Vision and Learning
Optometrists do not treat learning disorders. They do treat vision problems that can affect learning.
Learning is affected by vision. NAPLAN scores for kids with vision issues are significantly lower
Up to 30% of children can have vision problems, many undetected, and often not found by basic vision checks
In a recent study, 63% of children with specific learning disorders had vision problems. A large study in the UK showed that children with learning disorders had double the vision problems of their unaffected peers
There are over 60,000 published scientific studies, providing evidence for behavioural optometry and associated treatments.
The principles of Behavioural Optometry are taught in Universities all over the world, including The University of Melbourne, and the University of New South Wales.
Behavioural Optometrists are fully Registered Optometrists and have the same or more qualifications as regular optometrists
The Importance of Vision
Why do some children have difficulty learning to read and write, or ongoing problems reading to learn more?
Learning to read is much easier if vision and hearing are working normally. A child should also have age-normal development of vision perception and auditory processing, so they can learn to recognise and remember shapes of letters, and connect them to the matching letter sound and letter name. Then they have to learn combinations of letters (ar, sh, ea…), as well as learn to accurately and quickly recognise small, then larger “whole” words.
Over the years many theories have been suggested for learning problems. Decades ago vision was thought to be a major factor, and then phonological problems were believed to be the major issue. Recently, vision function and development of vision perception (processing) have been confirmed by research to be very important factors. Yet learning problems are almost always due to a combination of reasons, and it is important that all possible causes be investigated, and treated where necessary.
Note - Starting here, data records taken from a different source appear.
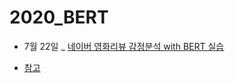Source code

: # 2020_BERT

* 7월 22일 _ [네이버 영화리뷰 감정분석 with BERT 실습]( )


* [참고](https://colab.research.google.com/drive/1tIf0Ugdqg4qT7gcxia3tL7und64Rv1dP#scrollTo=i45d7E0L8bZ_) 
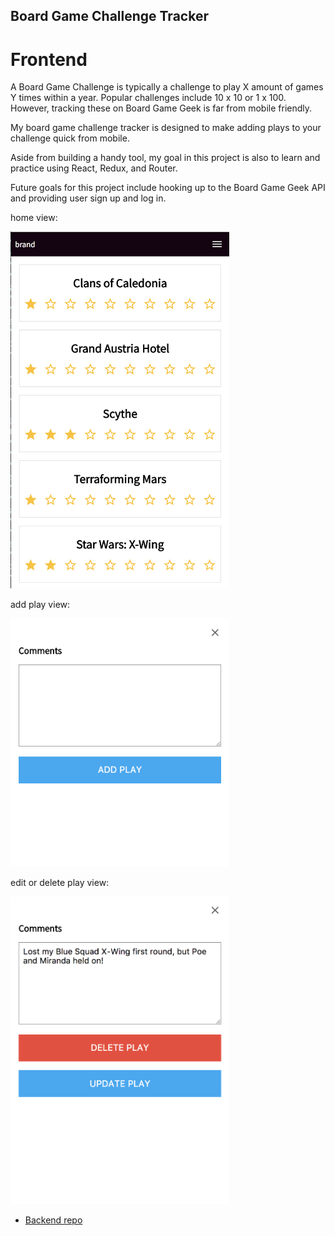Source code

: ## Board Game Challenge Tracker

# Frontend

A Board Game Challenge is typically a challenge to play X amount of games Y times within a year. Popular challenges include 10 x 10 or 1 x 100. However, tracking these on Board Game Geek is far from mobile friendly.

My board game challenge tracker is designed to make adding plays to your challenge quick from mobile.

Aside from building a handy tool, my goal in this project is also to learn and practice using React, Redux, and Router.

Future goals for this project include hooking up to the Board Game Geek API and providing user sign up and log in.


home view:

<kbd>
  <img src="./readme-images/home.png" width="350px" alt="home view">
</kbd>


add play view:

<kbd>
  <img src="./readme-images/add.png" width="350px" alt="add view">
</kbd>


edit or delete play view:

<kbd>
  <img src="./readme-images/edit.png" width="350px" alt="edit view">
</kbd>



- [Backend repo](https://github.com/TalusRocks/boardgame10-server)
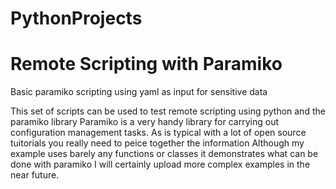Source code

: # PythonProjects
# Remote Scripting with Paramiko
Basic paramiko scripting using yaml as input for sensitive data

This set of scripts can be used to test remote scripting using python and the paramiko library
Paramiko is a very handy library for carrying out configuration management tasks.
As is typical with a lot of open source tuitorials you really need to peice together the information
Although my example uses barely any functions or classes it demonstrates what can be done with paramiko
I will certainly upload more complex examples in the near future.
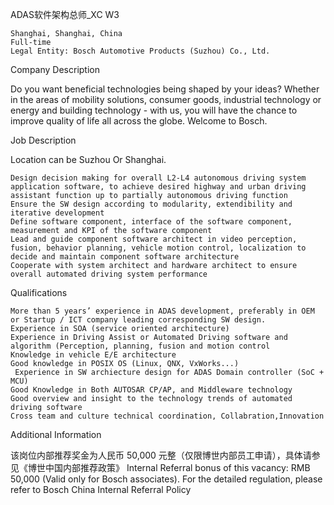 ADAS软件架构总师_XC W3

    Shanghai, Shanghai, China
    Full-time
    Legal Entity: Bosch Automotive Products (Suzhou) Co., Ltd.

Company Description

Do you want beneficial technologies being shaped by your ideas? Whether in the areas of mobility solutions, consumer goods, industrial technology or energy and building technology - with us, you will have the chance to improve quality of life all across the globe. Welcome to Bosch.

Job Description

Location can be Suzhou Or Shanghai.

    Design decision making for overall L2-L4 autonomous driving system application software, to achieve desired highway and urban driving assistant function up to partially autonomous driving function
    Ensure the SW design according to modularity, extendibility and iterative development
    Define software component, interface of the software component, measurement and KPI of the software component
    Lead and guide component software architect in video perception, fusion, behavior planning, vehicle motion control, localization to decide and maintain component software architecture
    Cooperate with system architect and hardware architect to ensure overall automated driving system performance

Qualifications

    More than 5 years’ experience in ADAS development, preferably in OEM or Startup / ICT company leading corresponding SW design.
    Experience in SOA (service oriented architecture)
    Experience in Driving Assist or Automated Driving software and algorithm (Perception, planning, fusion and motion control
    Knowledge in vehicle E/E architecture
    Good knowledge in POSIX OS (Linux, QNX, VxWorks...)
     Experience in SW archiecture design for ADAS Domain controller (SoC + MCU)
    Good Knowledge in Both AUTOSAR CP/AP, and Middleware technology
    Good overview and insight to the technology trends of automated driving software
    Cross team and culture technical coordination, Collabration,Innovation

Additional Information

该岗位内部推荐奖金为人民币 50,000 元整（仅限博世内部员工申请），具体请参见《博世中国内部推荐政策》
Internal Referral bonus of this vacancy: RMB 50,000 (Valid only for Bosch associates). For the detailed regulation, please refer to Bosch China Internal Referral Policy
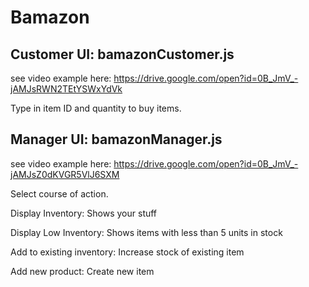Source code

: # Bamazon

## Customer UI: bamazonCustomer.js
see video example here:
https://drive.google.com/open?id=0B_JmV_-jAMJsRWN2TEtYSWxYdVk

Type in item ID and quantity to buy items.


## Manager UI: bamazonManager.js
see video example here:
https://drive.google.com/open?id=0B_JmV_-jAMJsZ0dKVGR5VlJ6SXM

Select course of action.

Display Inventory:
	Shows your stuff

Display Low Inventory:
	Shows items with less than 5 units in stock

Add to existing inventory:
	Increase stock of existing item

Add new product:
	Create new item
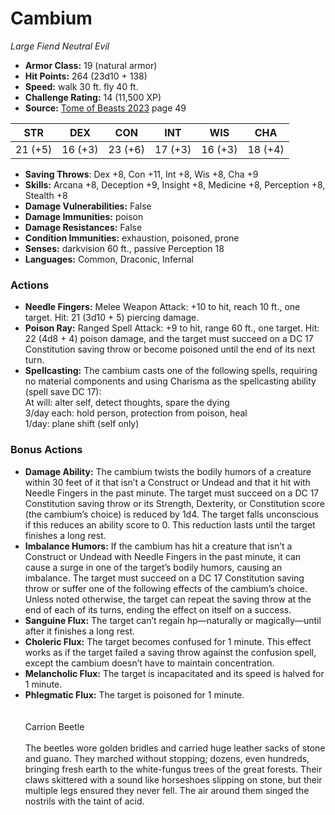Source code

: # Cambium

*Large* *Fiend* *Neutral Evil*

- **Armor Class:** 19 (natural armor)
- **Hit Points:** 264 (23d10 + 138)
- **Speed:** walk 30 ft. fly 40 ft.
- **Challenge Rating:** 14 (11,500 XP)
- **Source:** [Tome of Beasts 2023](https://koboldpress.com/kpstore/product/tome-of-beasts-1-2023-edition/) page 49

| STR | DEX | CON | INT | WIS | CHA |
| --- | --- | --- | --- | --- | --- |
| 21 (+5) | 16 (+3) | 23 (+6) | 17 (+3) | 16 (+3) | 18 (+4) |

- **Saving Throws**: Dex +8, Con +11, Int +8, Wis +8, Cha +9
- **Skills:** Arcana +8, Deception +9, Insight +8, Medicine +8, Perception +8, Stealth +8
- **Damage Vulnerabilities:** False
- **Damage Immunities:** poison
- **Damage Resistances:** False
- **Condition Immunities:** exhaustion, poisoned, prone
- **Senses:** darkvision 60 ft., passive Perception 18
- **Languages:** Common, Draconic, Infernal

### Actions

- **Needle Fingers:** Melee Weapon Attack: +10 to hit, reach 10 ft., one target. Hit: 21 (3d10 + 5) piercing damage.
- **Poison Ray:** Ranged Spell Attack: +9 to hit, range 60 ft., one target. Hit: 22 (4d8 + 4) poison damage, and the target must succeed on a DC 17 Constitution saving throw or become poisoned until the end of its next turn.
- **Spellcasting:** The cambium casts one of the following spells, requiring no material components and using Charisma as the spellcasting ability (spell save DC 17):<br>At will: alter self, detect thoughts, spare the dying<br>3/day each: hold person, protection from poison, heal<br>1/day: plane shift (self only)

### Bonus Actions

- **Damage Ability:** The cambium twists the bodily humors of a creature within 30 feet of it that isn’t a Construct or Undead and that it hit with Needle Fingers in the past minute. The target must succeed on a DC 17 Constitution saving throw or its Strength, Dexterity, or Constitution score (the cambium’s choice) is reduced by 1d4. The target falls unconscious if this reduces an ability score to 0. This reduction lasts until the target finishes a long rest.
- **Imbalance Humors:** If the cambium has hit a creature that isn’t a Construct or Undead with Needle Fingers in the past minute, it can cause a surge in one of the target’s bodily humors, causing an imbalance. The target must succeed on a DC 17 Constitution saving throw or suffer one of the following effects of the cambium’s choice. Unless noted otherwise, the target can repeat the saving throw at the end of each of its turns, ending the effect on itself on a success.
- **Sanguine Flux:** The target can’t regain hp—naturally or magically—until after it finishes a long rest.
- **Choleric Flux:** The target becomes confused for 1 minute. This effect works as if the target failed a saving throw against the confusion spell, except the cambium doesn’t have to maintain concentration.
- **Melancholic Flux:** The target is incapacitated and its speed is halved for 1 minute.
- **Phlegmatic Flux:** The target is poisoned for 1 minute.<br><br><br>Carrion Beetle<br><br>The beetles wore golden bridles and carried huge leather sacks of stone and guano. They marched without stopping; dozens, even hundreds, bringing fresh earth to the white-fungus trees of the great forests. Their claws skittered with a sound like horseshoes slipping on stone, but their multiple legs ensured they never fell. The air around them singed the nostrils with the taint of acid.
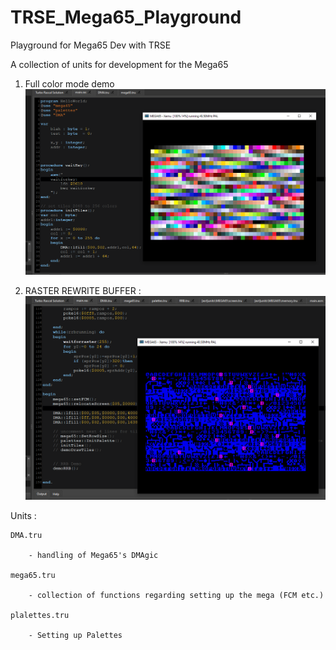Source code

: # TRSE_Mega65_Playground
Playground for Mega65 Dev with TRSE


A collection of units for development for the Mega65
1. Full color mode demo 
	![FCM IMAGE](fcm.png?raw=true "FCM")

2. RASTER REWRITE BUFFER :
	![RRB IMAGE](rrb.png?raw=true "RRB")


Units :

	DMA.tru
	
		- handling of Mega65's DMAgic
		
	mega65.tru 
	
		- collection of functions regarding setting up the mega (FCM etc.)
		
	plalettes.tru
	
		- Setting up Palettes
		
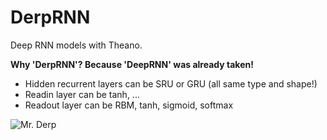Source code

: # DerpRNN
Deep RNN models with Theano.


**Why 'DerpRNN'? Because 'DeepRNN' was already taken!**

- Hidden recurrent layers can be SRU or GRU (all same type and shape!)
- Readin layer can be tanh, ...
- Readout layer can be RBM, tanh, sigmoid, softmax


![](https://github.com/harpone/DerpRNN/blob/master/Mr-derp.png "Mr. Derp")

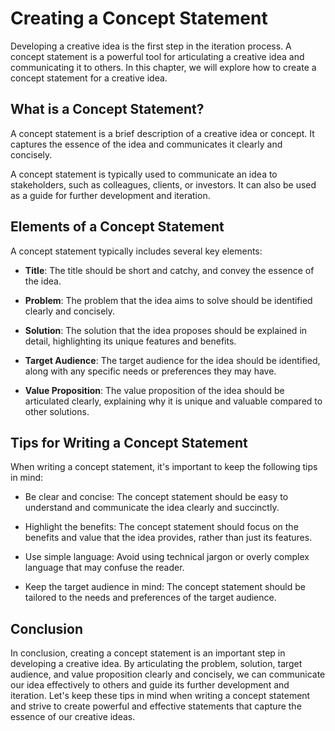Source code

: Creating a Concept Statement
===================================================================

Developing a creative idea is the first step in the iteration process. A concept statement is a powerful tool for articulating a creative idea and communicating it to others. In this chapter, we will explore how to create a concept statement for a creative idea.

What is a Concept Statement?
----------------------------

A concept statement is a brief description of a creative idea or concept. It captures the essence of the idea and communicates it clearly and concisely.

A concept statement is typically used to communicate an idea to stakeholders, such as colleagues, clients, or investors. It can also be used as a guide for further development and iteration.

Elements of a Concept Statement
-------------------------------

A concept statement typically includes several key elements:

* **Title**: The title should be short and catchy, and convey the essence of the idea.

* **Problem**: The problem that the idea aims to solve should be identified clearly and concisely.

* **Solution**: The solution that the idea proposes should be explained in detail, highlighting its unique features and benefits.

* **Target Audience**: The target audience for the idea should be identified, along with any specific needs or preferences they may have.

* **Value Proposition**: The value proposition of the idea should be articulated clearly, explaining why it is unique and valuable compared to other solutions.

Tips for Writing a Concept Statement
------------------------------------

When writing a concept statement, it's important to keep the following tips in mind:

* Be clear and concise: The concept statement should be easy to understand and communicate the idea clearly and succinctly.

* Highlight the benefits: The concept statement should focus on the benefits and value that the idea provides, rather than just its features.

* Use simple language: Avoid using technical jargon or overly complex language that may confuse the reader.

* Keep the target audience in mind: The concept statement should be tailored to the needs and preferences of the target audience.

Conclusion
----------

In conclusion, creating a concept statement is an important step in developing a creative idea. By articulating the problem, solution, target audience, and value proposition clearly and concisely, we can communicate our idea effectively to others and guide its further development and iteration. Let's keep these tips in mind when writing a concept statement and strive to create powerful and effective statements that capture the essence of our creative ideas.

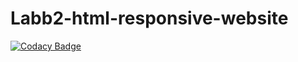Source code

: # Labb2-html-responsive-website
[![Codacy Badge](https://app.codacy.com/project/badge/Grade/56aec070d3ff43e8aa45a66ad55b5778)](https://app.codacy.com/gh/KateCodesZ/Labb-html-css/dashboard?utm_source=gh&utm_medium=referral&utm_content=&utm_campaign=Badge_grade)
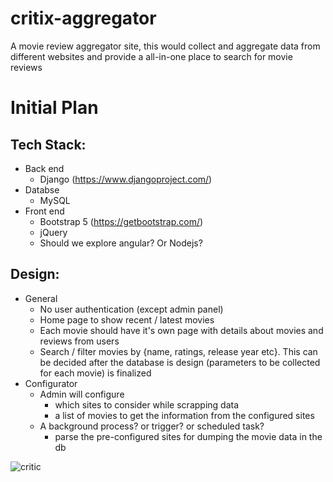 # critix-aggregator
A movie review aggregator site, this would collect and aggregate data from different websites and provide a all-in-one place to search for movie reviews

# Initial Plan
## Tech Stack:
  - Back end
    + Django (https://www.djangoproject.com/)
  - Databse
    + MySQL
  - Front end
    + Bootstrap 5 (https://getbootstrap.com/)
    + jQuery
    + Should we explore angular? Or Nodejs?

## Design:
  + General
    + No user authentication (except admin panel)
    + Home page to show recent / latest movies 
    + Each movie should have it's own page with details about movies and reviews from users
    + Search / filter movies by {name, ratings, release year etc}. This can be decided after the database is design (parameters to be collected for each movie) is finalized
  + Configurator
    + Admin will configure 
      + which sites to consider while scrapping data
      + a list of movies to get the information from the configured sites
    + A background process? or trigger? or scheduled task?
      + parse the pre-configured sites for dumping the movie data in the db

![critic](https://user-images.githubusercontent.com/31511160/122633737-aba2ba00-d0f7-11eb-8012-3d21823bf2fa.jpg)
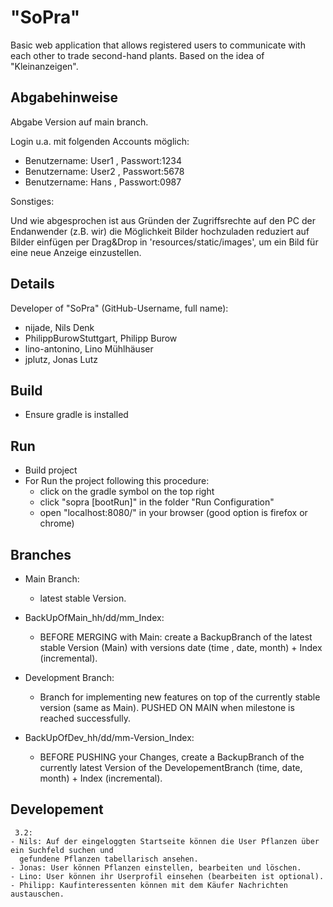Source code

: # "SoPra"
Basic web application that allows registered users to communicate with each other to trade second-hand plants. Based on the idea of "Kleinanzeigen".

## Abgabehinweise
Abgabe Version auf main branch.

  Login u.a. mit folgenden Accounts möglich:

- Benutzername: User1 , Passwort:1234
- Benutzername: User2 , Passwort:5678
- Benutzername: Hans , Passwort:0987

 Sonstiges:

Und wie abgesprochen ist aus Gründen der Zugriffsrechte auf den PC der Endanwender (z.B. wir) die Möglichkeit Bilder 
hochzuladen reduziert auf Bilder einfügen per Drag&Drop in 'resources/static/images', 
um ein Bild für eine neue Anzeige einzustellen.

## Details
Developer of "SoPra" (GitHub-Username, full name):
- nijade, Nils Denk
- PhilippBurowStuttgart, Philipp Burow
- lino-antonino, Lino Mühlhäuser
- jplutz, Jonas Lutz

## Build
- Ensure gradle is installed

## Run
- Build project
- For Run the project following this procedure:
  - click on the gradle symbol on the top right
  - click "sopra [bootRun]" in the folder "Run Configuration"
  - open "localhost:8080/" in your browser (good option is firefox or chrome)

 ## Branches
 
 - Main Branch:
   - latest stable Version.
     
 - BackUpOfMain_hh/dd/mm_Index:
   - BEFORE MERGING with Main: create a BackupBranch of the latest stable Version (Main) with versions date (time , date, month) + Index (incremental).
     
 - Development Branch:
   - Branch for implementing new features on top of the currently stable version (same as Main). PUSHED ON MAIN when milestone is reached successfully.
     
 - BackUpOfDev_hh/dd/mm-Version_Index:
   - BEFORE PUSHING your Changes, create a BackupBranch of the currently latest Version of the DevelopementBranch (time, date, month) + Index (incremental).

 ## Developement

     3.2:
    - Nils: Auf der eingeloggten Startseite können die User Pflanzen über ein Suchfeld suchen und
      gefundene Pflanzen tabellarisch ansehen.
    - Jonas: User können Pflanzen einstellen, bearbeiten und löschen.
    - Lino: User können ihr Userprofil einsehen (bearbeiten ist optional).
    - Philipp: Kaufinteressenten können mit dem Käufer Nachrichten austauschen.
Dyslexia can be a significant learning disability, but reading problems can have the same symptoms as dyslexia, and the dyslexia can seem to have a greater effect as a result.
Research of children’s classroom visual demands’ shows that vision for purpose in classrooms has less to do with sight, and more to do with visual efficiency [i] as well as strong connections between problems of visual function, visual perception [ii], and learning. A recent study by researchers from the Queensland University of Technology Faculty of Education, published in the International Journal of Education Research, looked at vision screening of Grade 3 children in Australia[iii]. Approximately 30% of the children tested were identified as borderline or unsatisfactory by a vision screening and were referred for a full eye examination. Children found to have vision problems scored significantly lower on NAPLAN tests of reading, grammar and punctuation, spelling and numeracy, when compared to their not-referred peers. In the majority of cases children had binocular vision problems (poor eye coordination), focusing errors, or a combination of the two, which can all affect a child’s ability to achieve comfortable, clear, single vision for reading.
Children with uncorrected short-sightedness (myopia) and long sightedness (hyperopia) and astigmatism have been shown to have lower achievement test scores. Early detection and treatment of vision problems can help remediate the effect of learning-related vision difficulties, and once vision problems are identified and treated, reading can improve [iv]. Eye movement development is important to be able to scan along words and lines of reading, and can be tested and improved, as shown by a recently published study in which treatment of eye movements improved reading fluency and comprehension [v].
[i] Narayanasami S. Visual demands in modern Australian primary classrooms. Clinical and Experimental Optometry 2016;99:233-240.
[ii] Shin HS et al. Relationship between accommodative and vergence dysfunctions and academic achievement for primary school children. Ophthalmic and Physiological Optics 2009;29:615-624.
[iii] White SLJ, Wood JM et al. Vision screening outcomes of Grade 3 children in Australia: Differences in academic achievement. International Journal of Educational Research 2017;83:154–159.
[iv] Roch-Levecq AC et al. Ametropia, preschoolers' cognitive abilities, and effects of spectacle correction. Archives of Ophthalmology 2008 Feb;126(2):252-8.
[v] Dodick D et al. The effect of in – school saccadic training on reading fluency and comprehension in first and second grade students. Journal of Child Neurology 2017;32:104-111.